Brief introduction to Python at NERSC¶
The Python we provide at NERSC is Anaconda Python. We believe that Anaconda provides a good compromise between productivity and performance. What does this mean for you?
Our data show that about 80 percent of our NERSC Python users are using custom conda environments- you might find that these are a good solution for you, too. At large scale however, we strongly suggest using a Shifter container. We provide many more details on our using Python at NERSC page.
Python on your laptop vs. Python at NERSC¶
Perhaps the most important thing to understand about running Python on your laptop vs. Python at NERSC are the NERSC shared filesystems. On your laptop, you can run a script that reads data and writes output files without much thought. At NERSC however, you'll need to think about 1) where your Python installation/environment is located 2) where your Python scripts/software are located and 3) where your data are located (both input and output files) and whether or not these filesystems are designed for how you intend to use them. At smaller scale you can often get away with using our filesystems in a non-recommended way, but at larger scale both your performance and your fellow users' performance will suffer. We provide some suggested best practices below.

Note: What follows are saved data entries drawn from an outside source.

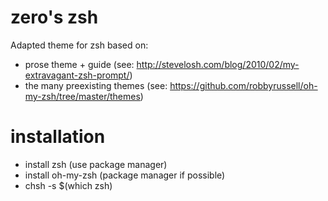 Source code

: # zero's zsh

Adapted theme for zsh based on:
* prose theme + guide (see: http://stevelosh.com/blog/2010/02/my-extravagant-zsh-prompt/)
* the many preexisting themes (see: https://github.com/robbyrussell/oh-my-zsh/tree/master/themes)

# installation

* install zsh (use package manager)
* install oh-my-zsh (package manager if possible)
* chsh -s $(which zsh)
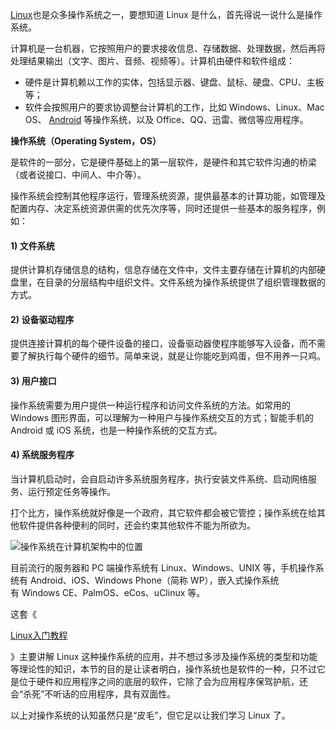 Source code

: [Linux](http://c.biancheng.net/linux_tutorial/)也是众多操作系统之一，要想知道 Linux 是什么，首先得说一说什么是操作系统。

  


  


计算机是一台机器，它按照用户的要求接收信息、存储数据、处理数据，然后再将处理结果输出（文字、图片、音频、视频等）。计算机由硬件和软件组成：

* 硬件是计算机赖以工作的实体，包括显示器、键盘、鼠标、硬盘、CPU、主板等；
* 软件会按照用户的要求协调整台计算机的工作，比如 Windows、Linux、Mac OS、
  [Android](http://c.biancheng.net/android/)
  等操作系统，以及 Office、QQ、迅雷、微信等应用程序。

  


**操作系统（Operating System，OS）**

是软件的一部分，它是硬件基础上的第一层软件，是硬件和其它软件沟通的桥梁（或者说接口、中间人、中介等）。

  


  


操作系统会控制其他程序运行，管理系统资源，提供最基本的计算功能，如管理及配置内存、决定系统资源供需的优先次序等，同时还提供一些基本的服务程序，例如：

#### 1\) 文件系统

提供计算机存储信息的结构，信息存储在文件中，文件主要存储在计算机的内部硬盘里，在目录的分层结构中组织文件。文件系统为操作系统提供了组织管理数据的方式。

#### 2\) 设备驱动程序

提供连接计算机的每个硬件设备的接口，设备驱动器使程序能够写入设备，而不需要了解执行每个硬件的细节。简单来说，就是让你能吃到鸡蛋，但不用养一只鸡。

#### 3\) 用户接口

操作系统需要为用户提供一种运行程序和访问文件系统的方法。如常用的 Windows 图形界面，可以理解为一种用户与操作系统交互的方式；智能手机的 Android 或 iOS 系统，也是一种操作系统的交互方式。

#### 4\) 系统服务程序

当计算机启动时，会自启动许多系统服务程序，执行安装文件系统、启动网络服务、运行预定任务等操作。

  


  


打个比方，操作系统就好像是一个政府，其它软件都会被它管控；操作系统在给其他软件提供各种便利的同时，还会约束其他软件不能为所欲为。

  


  


![](http://c.biancheng.net/uploads/allimg/190305/1-1Z305103J0640.gif "操作系统在计算机架构中的位置")

  


目前流行的服务器和 PC 端操作系统有 Linux、Windows、UNIX 等，手机操作系统有 Android、iOS、Windows Phone（简称 WP），嵌入式操作系统有 Windows CE、PalmOS、eCos、uClinux 等。

  


  


这套《

[Linux入门教程](http://c.biancheng.net/linux_tutorial/)

》主要讲解 Linux 这种操作系统的应用，并不想过多涉及操作系统的类型和功能等理论性的知识，本节的目的是让读者明白，操作系统也是软件的一种，只不过它是位于硬件和应用程序之间的底层的软件，它除了会为应用程序保驾护航，还会“杀死”不听话的应用程序，具有双面性。

  


  


以上对操作系统的认知虽然只是“皮毛”，但它足以让我们学习 Linux 了。

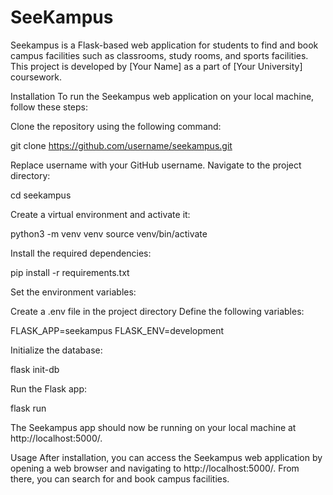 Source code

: # SeeKampus
Seekampus is a Flask-based web application for students to find and book campus facilities such as classrooms, study rooms, and sports facilities. This project is developed by [Your Name] as a part of [Your University] coursework.

Installation
To run the Seekampus web application on your local machine, follow these steps:

Clone the repository using the following command:

git clone https://github.com/username/seekampus.git


Replace username with your GitHub username.
Navigate to the project directory:

cd seekampus


Create a virtual environment and activate it:

python3 -m venv venv
source venv/bin/activate


Install the required dependencies:

pip install -r requirements.txt


Set the environment variables:

Create a .env file in the project directory
Define the following variables:

FLASK_APP=seekampus
FLASK_ENV=development


Initialize the database:

flask init-db

Run the Flask app:

flask run


The Seekampus app should now be running on your local machine at http://localhost:5000/.

Usage
After installation, you can access the Seekampus web application by opening a web browser and navigating to http://localhost:5000/. From there, you can search for and book campus facilities.
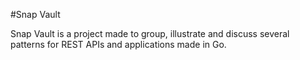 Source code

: #Snap Vault

Snap Vault is a project made to group, illustrate and discuss several patterns for REST APIs and applications
made in Go.  
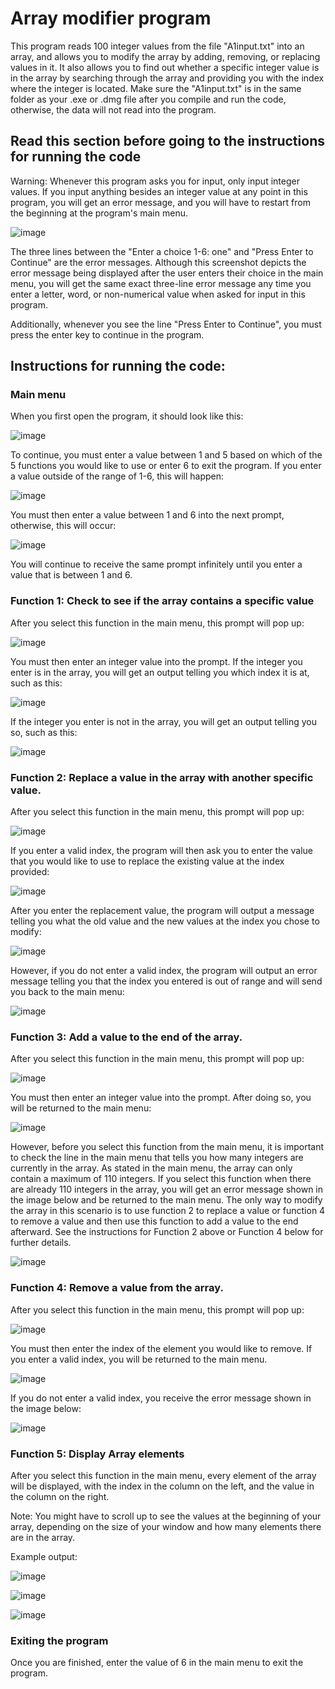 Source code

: # Array modifier program

This program reads 100 integer values from the file "A1input.txt" into an array, and allows you to modify the array by adding, removing, or replacing values in it. It also allows you to find out whether a specific integer value is in the array by searching through the array and providing you with the index where the integer is located. Make sure the "A1input.txt" is in the same folder as your .exe or .dmg file after you compile and run the code, otherwise, the data will not read into the program.

## Read this section before going to the instructions for running the code

Warning: Whenever this program asks you for input, only input integer values. If you input anything besides an integer value at any point in this program, you will get an error message, and you will have to restart from the beginning at the program's main menu. 

![image](https://github.com/user-attachments/assets/2f9baa27-b709-47ef-a42f-8bc275518134)


The three lines between the "Enter a choice 1-6: one" and "Press Enter to Continue" are the error messages. Although this screenshot depicts the error message being displayed after the user enters their choice in the main menu, you will get the same exact three-line error message any time you enter a letter, word, or non-numerical value when asked for input in this program.

Additionally, whenever you see the line "Press Enter to Continue", you must press the enter key to continue in the program.

## Instructions for running the code: 

### Main menu

When you first open the program, it should look like this:

![image](https://github.com/user-attachments/assets/d1ad0c3c-a194-453f-bf68-65a4f9cdb4b3)

To continue, you must enter a value between 1 and 5 based on which of the 5 functions you would like to use or enter 6 to exit the program. If you enter a value outside of the range of 1-6, this will happen:

![image](https://github.com/user-attachments/assets/8b774781-fdf7-4e8a-9eda-2a25db22dbf5)

You must then enter a value between 1 and 6 into the next prompt, otherwise, this will occur:

![image](https://github.com/user-attachments/assets/a82f4c2f-f888-4d4f-beef-3c93cdb6b27a)

You will continue to receive the same prompt infinitely until you enter a value that is between 1 and 6.

### Function 1: Check to see if the array contains a specific value

After you select this function in the main menu, this prompt will pop up:

![image](https://github.com/user-attachments/assets/2846acbd-276b-4e72-b252-9e61246650b8)

You must then enter an integer value into the prompt. If the integer you enter is in the array, you will get an output telling you which index it is at, such as this:

![image](https://github.com/user-attachments/assets/c98f6f8a-8c83-428b-8365-0e5a0748598d)

If the integer you enter is not in the array, you will get an output telling you so, such as this:

![image](https://github.com/user-attachments/assets/0455cefd-8c7c-4e13-8013-5f7816455877)

### Function 2: Replace a value in the array with another specific value.

After you select this function in the main menu, this prompt will pop up:

![image](https://github.com/user-attachments/assets/9d5d8c44-e6cc-435e-bd4f-e1eff1898cbe)

If you enter a valid index, the program will then ask you to enter the value that you would like to use to replace the existing value at the index provided:

![image](https://github.com/user-attachments/assets/51718ae0-03b2-4f1f-bf26-e3398d599960)

After you enter the replacement value, the program will output a message telling you what the old value and the new values at the index you chose to modify:

![image](https://github.com/user-attachments/assets/682b5dd1-c46f-473e-bbcd-30ac237a31f0)

However, if you do not enter a valid index, the program will output an error message telling you that the index you entered is out of range and will send you back to the main menu:

![image](https://github.com/user-attachments/assets/ab8fbac0-9851-419b-804e-f8745c1c6870)

### Function 3: Add a value to the end of the array.

After you select this function in the main menu, this prompt will pop up:

![image](https://github.com/user-attachments/assets/e8a3f048-aac4-4280-b6e1-a4d2f81a4cf2)

You must then enter an integer value into the prompt. After doing so, you will be returned to the main menu:

![image](https://github.com/user-attachments/assets/ab13a855-e827-455b-a4b7-ac487f10abd7)

However, before you select this function from the main menu, it is important to check the line in the main menu that tells you how many integers are currently in the array. As stated in the main menu, the array can only contain a maximum of 110 integers. If you select this function when there are already 110 integers in the array, you will get an error message shown in the image below and be returned to the main menu. The only way to modify the array in this scenario is to use function 2 to replace a value or function 4 to remove a value and then use this function to add a value to the end afterward. See the instructions for Function 2 above or Function 4 below for further details.

![image](https://github.com/user-attachments/assets/53a2d450-6a01-4d86-bf37-37f0409f0849)

### Function 4: Remove a value from the array.

After you select this function in the main menu, this prompt will pop up:

![image](https://github.com/user-attachments/assets/d2def779-3f99-40ba-90bc-5ced2d8c7f41)

You must then enter the index of the element you would like to remove. If you enter a valid index, you will be returned to the main menu.

![image](https://github.com/user-attachments/assets/067c8fdb-93a4-475c-b4ea-dfb1584f52b2)

If you do not enter a valid index, you receive the error message shown in the image below:

![image](https://github.com/user-attachments/assets/c249e1a7-b862-4aaf-9395-3abde8603be0)

### Function 5: Display Array elements

After you select this function in the main menu, every element of the array will be displayed, with the index in the column on the left, and the value in the column on the right.

Note: You might have to scroll up to see the values at the beginning of your array, depending on the size of your window and how many elements there are in the array.

Example output:

![image](https://github.com/user-attachments/assets/e735b536-0d14-48ba-8183-bbbe0a74697e)

![image](https://github.com/user-attachments/assets/db17c72b-6cd3-41b5-a241-36080520eb5e)

![image](https://github.com/user-attachments/assets/c7f37cd3-e947-472b-808b-1916e6923920)

### Exiting the program

Once you are finished, enter the value of 6 in the main menu to exit the program.



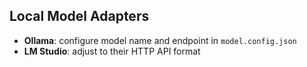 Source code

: ## Local Model Adapters

- **Ollama**: configure model name and endpoint in `model.config.json`
- **LM Studio**: adjust to their HTTP API format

Best: Shifter If you plan to run your code at any large scale (10+ nodes), our current best practice recommendation is to use Shifter whenever possible to reduce filesystem traffic and improve performance. For optimal performance, you should put as much of your Python stack and your codebase inside the container as possible. We have some Python examples to help you. To improve I/O, Shifter has a local XFS filesystem so users can read or write temporary files on the node itself without using shared filesystems.
Better: /global/common/software (Python installation/environment) and $SCRATCH (data) If you cannot use Shifter, the best and fastest place for your code and Python installation/conda environment is /global/common/software
because it is mounted read-only on the compute nodes. The best and fastest place for your data is $SCRATCH. We don't recommend installing your Python stack/conda environment on $SCRATCH as it will eventually be purged.
Avoid: $HOME Without any intervention, conda package data and environments are installed at $HOME/.conda
. Running a 10+ node job will result in a lot of filesystem traffic across $HOME which is not designed for this type of use. This will slow down your application and other users applications, too. We provide an example of how to install your custom conda environment on /global/common/software.
Avoid: $CFS Similar to $HOME, we also note that our $CFS filesystem is also not meant to be used for many-node compute jobs or heavy I/O. You may cause or experience slowdowns due to filesystem pressure by using $CFS at scale. It is better to stage your data to $SCRATCH if at all possible.
How to run Python jobs at NERSC¶
Please see our general overview of running jobs at NERSC
You have many options for running Python at NERSC:
- Our login nodes (only for very small testing and debugging). Please see our login node policies.
- Jupyter for interactive notebooks well-suited for visualization and machine learning tasks.
- CPU compute nodes or GPU compute nodes for any substantial computation (either interactively or via a batch job)